Nous aimons employer le mot “nous” et nous aimons y inclure tout ce que la constitution prétend qu’il doit y être inclus, particulièrement le gouvernement. Mais le gouvernement a une sérieuse tendance à agir contre nos intérêts. Les milliardaires par définition, agissent contre nos intérêts. Zinn nous a mis en garde sans relâche du danger à autoriser ces pouvoirs à utiliser le mot “nous” pour nous inclure dans des actions auxquelles nous nous opposerions en temps normal. C’est une habitude que nous avons que ce soit en parlant de sports, de guerres, de politiques économiques, mais le danger d’un spectateur criant “nous avons marqué” n’est pas le même que celui de millions de spectareurs clâmant : “Nous avons libéré l’Afghanistan !”

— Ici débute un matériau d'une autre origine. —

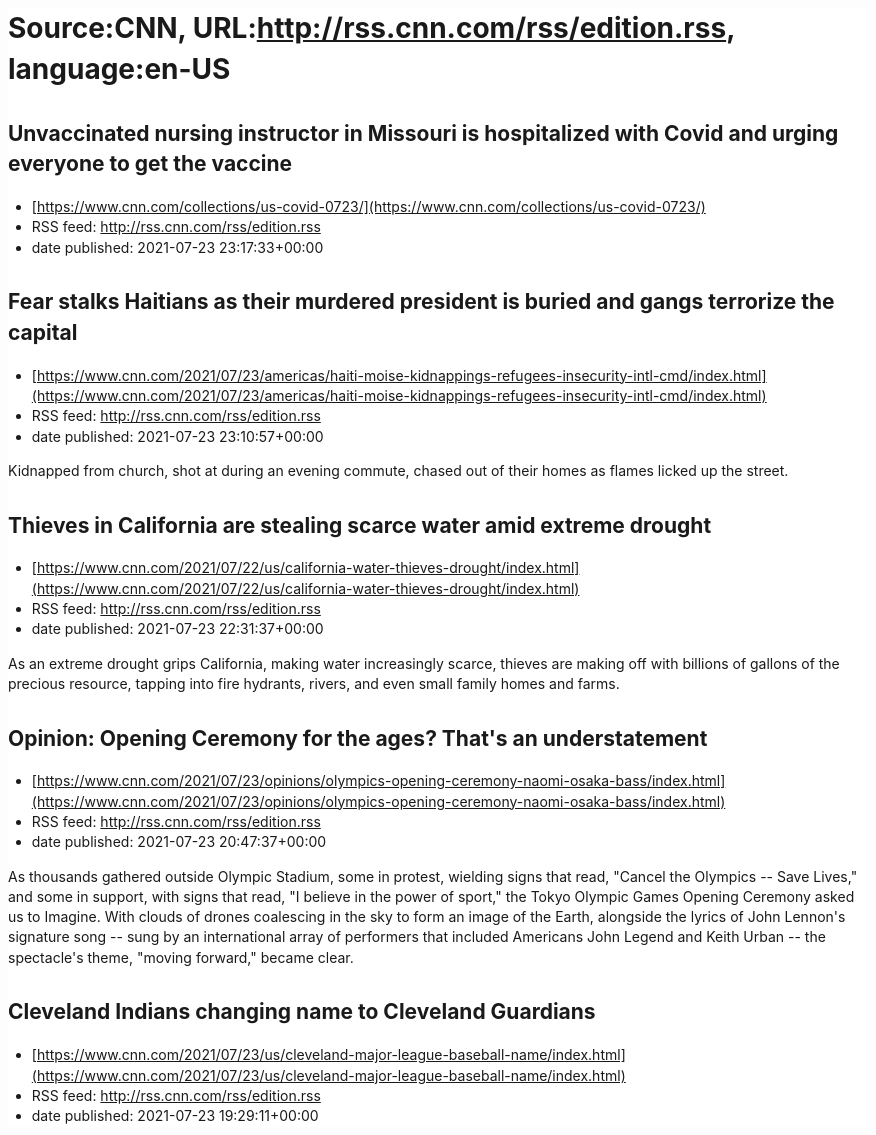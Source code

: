 # Source:CNN, URL:http://rss.cnn.com/rss/edition.rss, language:en-US

## Unvaccinated nursing instructor in Missouri is hospitalized with Covid and urging everyone to get the vaccine
 - [https://www.cnn.com/collections/us-covid-0723/](https://www.cnn.com/collections/us-covid-0723/)
 - RSS feed: http://rss.cnn.com/rss/edition.rss
 - date published: 2021-07-23 23:17:33+00:00



## Fear stalks Haitians as their murdered president is buried and gangs terrorize the capital
 - [https://www.cnn.com/2021/07/23/americas/haiti-moise-kidnappings-refugees-insecurity-intl-cmd/index.html](https://www.cnn.com/2021/07/23/americas/haiti-moise-kidnappings-refugees-insecurity-intl-cmd/index.html)
 - RSS feed: http://rss.cnn.com/rss/edition.rss
 - date published: 2021-07-23 23:10:57+00:00

Kidnapped from church, shot at during an evening commute, chased out of their homes as flames licked up the street.

## Thieves in California are stealing scarce water amid extreme drought
 - [https://www.cnn.com/2021/07/22/us/california-water-thieves-drought/index.html](https://www.cnn.com/2021/07/22/us/california-water-thieves-drought/index.html)
 - RSS feed: http://rss.cnn.com/rss/edition.rss
 - date published: 2021-07-23 22:31:37+00:00

As an extreme drought grips California, making water increasingly scarce, thieves are making off with billions of gallons of the precious resource, tapping into fire hydrants, rivers, and even small family homes and farms.

## Opinion: Opening Ceremony for the ages? That's an understatement
 - [https://www.cnn.com/2021/07/23/opinions/olympics-opening-ceremony-naomi-osaka-bass/index.html](https://www.cnn.com/2021/07/23/opinions/olympics-opening-ceremony-naomi-osaka-bass/index.html)
 - RSS feed: http://rss.cnn.com/rss/edition.rss
 - date published: 2021-07-23 20:47:37+00:00

As thousands gathered outside Olympic Stadium, some in protest, wielding signs that read, "Cancel the Olympics -- Save Lives," and some in support, with signs that read, "I believe in the power of sport," the Tokyo Olympic Games Opening Ceremony asked us to Imagine. With clouds of drones coalescing in the sky to form an image of the Earth, alongside the lyrics of John Lennon's signature song -- sung by an international array of performers that included Americans John Legend and Keith Urban -- the spectacle's theme, "moving forward," became clear.

## Cleveland Indians changing name to Cleveland Guardians
 - [https://www.cnn.com/2021/07/23/us/cleveland-major-league-baseball-name/index.html](https://www.cnn.com/2021/07/23/us/cleveland-major-league-baseball-name/index.html)
 - RSS feed: http://rss.cnn.com/rss/edition.rss
 - date published: 2021-07-23 19:29:11+00:00
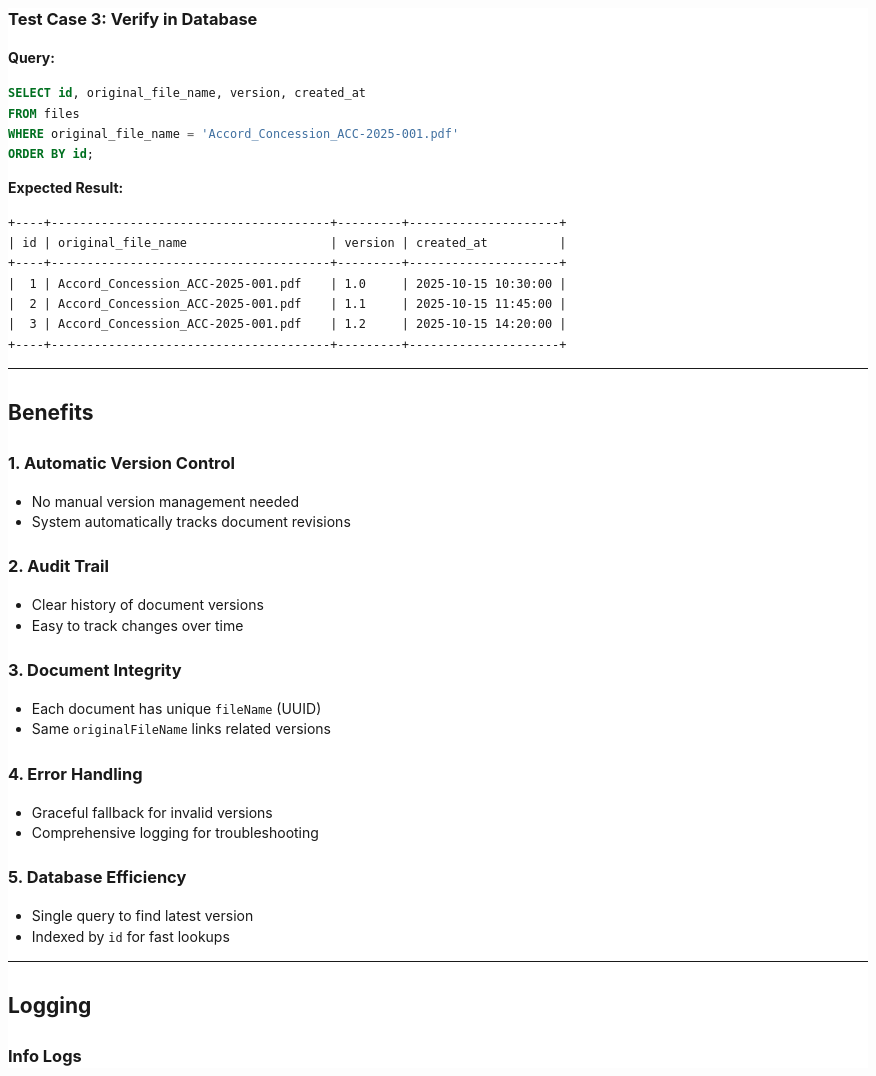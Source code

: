 ### Test Case 3: Verify in Database

**Query:**
```sql
SELECT id, original_file_name, version, created_at 
FROM files 
WHERE original_file_name = 'Accord_Concession_ACC-2025-001.pdf'
ORDER BY id;
```

**Expected Result:**
```
+----+---------------------------------------+---------+---------------------+
| id | original_file_name                    | version | created_at          |
+----+---------------------------------------+---------+---------------------+
|  1 | Accord_Concession_ACC-2025-001.pdf    | 1.0     | 2025-10-15 10:30:00 |
|  2 | Accord_Concession_ACC-2025-001.pdf    | 1.1     | 2025-10-15 11:45:00 |
|  3 | Accord_Concession_ACC-2025-001.pdf    | 1.2     | 2025-10-15 14:20:00 |
+----+---------------------------------------+---------+---------------------+
```

---

## Benefits

### 1. **Automatic Version Control**
- No manual version management needed
- System automatically tracks document revisions

### 2. **Audit Trail**
- Clear history of document versions
- Easy to track changes over time

### 3. **Document Integrity**
- Each document has unique `fileName` (UUID)
- Same `originalFileName` links related versions

### 4. **Error Handling**
- Graceful fallback for invalid versions
- Comprehensive logging for troubleshooting

### 5. **Database Efficiency**
- Single query to find latest version
- Indexed by `id` for fast lookups

---

## Logging

### Info Logs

Nous aimons penser que les élections sont une part centrale et importante de la vie civique et comme un moyen d’avoir un impact signifiant sur le futur. Non seulement Zinn nous a averti contre cette mauvaise perception avec des exemples historiques incisifs et édifiants et avec la conscience de la valeur de la lutte pour le droit de vote des afro-américains dans le sud des Etats-Unis, mais il fut également partie prenante de cette lutte et nous mit en garde à cette époque contre des attentes déplacées.
Nous voulons penser que l’histoire est forgée par les actions d’individus importants, de leaders. Nous voulons penser que la guerre est un outil de dernier recours, comme démontré dans notre liste “des bonnes guerres”, qui généralement incluent la guerre d’indépendance des Etats-Unis, la guerre civile (NdT : connue chez nous sous le vocable de “guerre de sécession”, mot que les Américains veulent faire disparaître du narratif…) et la seconde guerre mondiale (villipendées par Zinn comme les “Trois guerres saintes”). Nous imaginons que les partis politiques sont centraux dans nos efforts de façonner le monde, mais que la désobéissance civile ne l’est pas. Nous pensons souvent que nous n’avons aucun pouvoir pour forger ce monde, que les forces poussant dans l’autre direction sont bien trop puissantes pour être renversées. Si vous écoutez suffisamment Howard Zinn, chacune de ces croyances finit par paraître ridicule, même si cela est dans certains cas, tragique.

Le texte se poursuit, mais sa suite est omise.